Today’s weblog.lol update is all about Paths and Pages. Until now, the most control you could exercise over your post URLs was through your post titles—but those were the sad old days, and everything is awesome now. Let’s dig in.

Post paths

There’s a new configuration option in town, and its name is Post path format. Not a very sexy name, but we’re aiming for descriptive here. Here’s the default setup that you’d find in a brand new configuration file:

Post path format: /Y/m/

If your first thought in seeing this was “oh, that post path format uses the same date syntax that was introduced in yesterday’s update,” then you would be correct. This means that /Y/m/ actually turns into something like /2022/12/ (if your post’s date is in December 2022).

The format is flexible, so you could do just the year by itself, or something like year/month/day, or really whatever you’d like. If you omit the value entirely, you’ll get the same experience that you’ve had up to now — no path at all; just slugs right beside the domain.

Per-post paths

If you want one particular post to be accessible at a different path, you can now do that in the post metadata (unlike the post path format discussed above, which is a configuration item).
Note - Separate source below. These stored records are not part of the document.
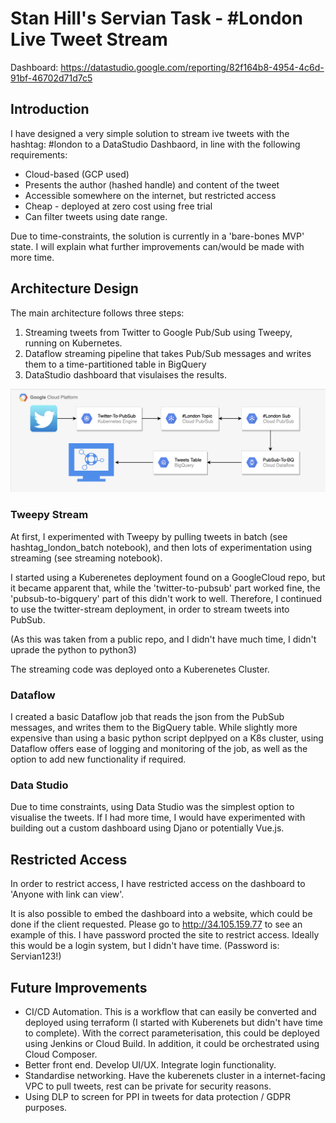 # Stan Hill's Servian Task - #London Live Tweet Stream

Dashboard: https://datastudio.google.com/reporting/82f164b8-4954-4c6d-91bf-46702d71d7c5

## Introduction

I have designed a very simple solution to stream ive tweets with the hashtag: #london to a DataStudio Dashbaord, in line with the following requirements:

- Cloud-based (GCP used)
- Presents the author (hashed handle) and content of the tweet
- Accessible somewhere on the internet, but restricted access
- Cheap - deployed at zero cost using free trial
- Can filter tweets using date range.

Due to time-constraints, the solution is currently in a 'bare-bones MVP' state. I will explain what further improvements can/would be made with more time.

## Architecture Design 

The main architecture follows three steps:
1) Streaming tweets from Twitter to Google Pub/Sub using Tweepy, running on Kubernetes.
2) Dataflow streaming pipeline that takes Pub/Sub messages and writes them to a time-partitioned table in BigQuery
3) DataStudio dashboard that visulaises the results.

![alt text](basic-infra.png)

### Tweepy Stream
At first, I experimented with Tweepy by pulling tweets in batch (see hashtag_london_batch notebook), and then lots of experimentation using streaming (see streaming notebook).

I started using a Kuberenetes deployment found on a GoogleCloud repo, but it became apparent that, while the 'twitter-to-pubsub' part worked fine, the 'pubsub-to-bigquery' part of this didn't work to well. Therefore, I continued to use the twitter-stream deployment, in order to stream tweets into PubSub. 

(As this was taken from a public repo, and I didn't have much time, I didn't uprade the python to python3)

The streaming code was deployed onto a Kuberenetes Cluster.

### Dataflow
I created a basic Dataflow job that reads the json from the PubSub messages, and writes them to the BigQuery table.
While slightly more expensive than using a basic python script deplpyed on a K8s cluster, using Dataflow offers ease of logging and monitoring of the job, as well as the option to add new functionality if required.

### Data Studio
Due to time constraints, using Data Studio was the simplest option to visualise the tweets. If I had more time, I would have experimented with building out a custom dashboard using Djano or potentially Vue.js.


## Restricted Access

In order to restrict access, I have restricted access on the dashboard to 'Anyone with link can view'.

It is also possible to embed the dashboard into a website, which could be done if the client requested.
Please go to http://34.105.159.77 to see an example of this. I have password procted the site to restrict access. Ideally this would be a login system, but I didn't have time. (Password is: Servian123!)

## Future Improvements

- CI/CD Automation. This is a workflow that can easily be converted and deployed using terraform (I started with Kuberenets but didn't have time to complete). With the correct parameterisation, this could be deployed using Jenkins or Cloud Build. In addition, it could be orchestrated using Cloud Composer.
- Better front end. Develop UI/UX. Integrate login functionality.
- Standardise networking. Have the kuberenets cluster in a internet-facing VPC to pull tweets, rest can be private for security reasons.
- Using DLP to screen for PPI in tweets for data protection / GDPR purposes.
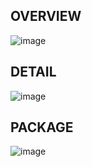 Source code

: ## OVERVIEW

![image](https://cloud.githubusercontent.com/assets/1619279/22612608/97a2534c-ea26-11e6-9a4c-315e5fa568e7.png)

## DETAIL

![image](https://cloud.githubusercontent.com/assets/1619279/22612666/f66ad390-ea26-11e6-9483-86722485a01a.png)

## PACKAGE

![image](https://cloud.githubusercontent.com/assets/1619279/22612641/d1016f88-ea26-11e6-9386-905427120a78.png)

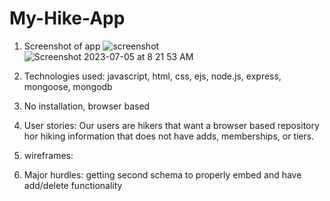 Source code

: # My-Hike-App

1. Screenshot of app
![screenshot](assets/screenshot.jpeg)
![Screenshot 2023-07-05 at 8 21 53 AM](https://github.com/alexcibski/My-Hike-App/assets/136136316/1366665e-81ac-43b9-b7d1-acc1626d63bb)

2. Technologies used: javascript, html, css, ejs, node.js, express, mongoose, mongodb

3. No installation, browser based

4. User stories: Our users are hikers that want a browser based repository hor hiking information that does not have adds, memberships, or tiers.

5. wireframes:

6. Major hurdles: getting second schema to properly embed and have add/delete functionality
Just specify a Path value at the top of your post (e.g. Path: /my/custom/path/) and your post will be accessible there. The post slug will be appended to the path.

Slugs

Speaking of slugs: up to now, post slugs were automatically derived from the post title. Post titles were automatically identified as the first heading in your Markdown source (e.g. # How I Spent My Summer Vacation), or you could specify a Title in your post metadata (e.g. Title: Green Eggs and Ham).

Well, all of that still works as expected—only now you can define a custom slug entirely by using the new Slug post metadata (e.g. this-is-my-custom-slug). This is useful for times when you want an untitled post but still want a specific slug, or if your post title contains special characters that can’t be properly rendered in the default slug conversion, or really any other reason.

Pages

Blogs are all about chronologically-posted serial content, but sometimes you just need a standalone webpage (like an “About” page, or a “Now” page, or a page outlining your personal collection of pen nibs).

It’s easy to make a page now: just add Type: Page to your post metadata, and poof, your post is now a page.

Pages are essentially the same as posts, with a couple of exceptions:

  1. In the weblog.lol interface, they’ll appear in a separate area from posts.
  2. They’re excluded from your recent posts list on your weblog itself.

By default, they’ll inherit the same Post path format (introduced above), so you’ll probably want to specify a custom Path for them in their own metadata.

Here’s an example of an “About” page that would be served from the weblog.lol root path:

Date: December 5, 2022 12:00 AM
Type: Page
Title: About
Path: /

# About this totally radical weblog

Ientaculum tuum mox hic erit...

Easy!

That’s all for now, but you know the drill: check back tomorrow for a new advent door and another weblog.lol update!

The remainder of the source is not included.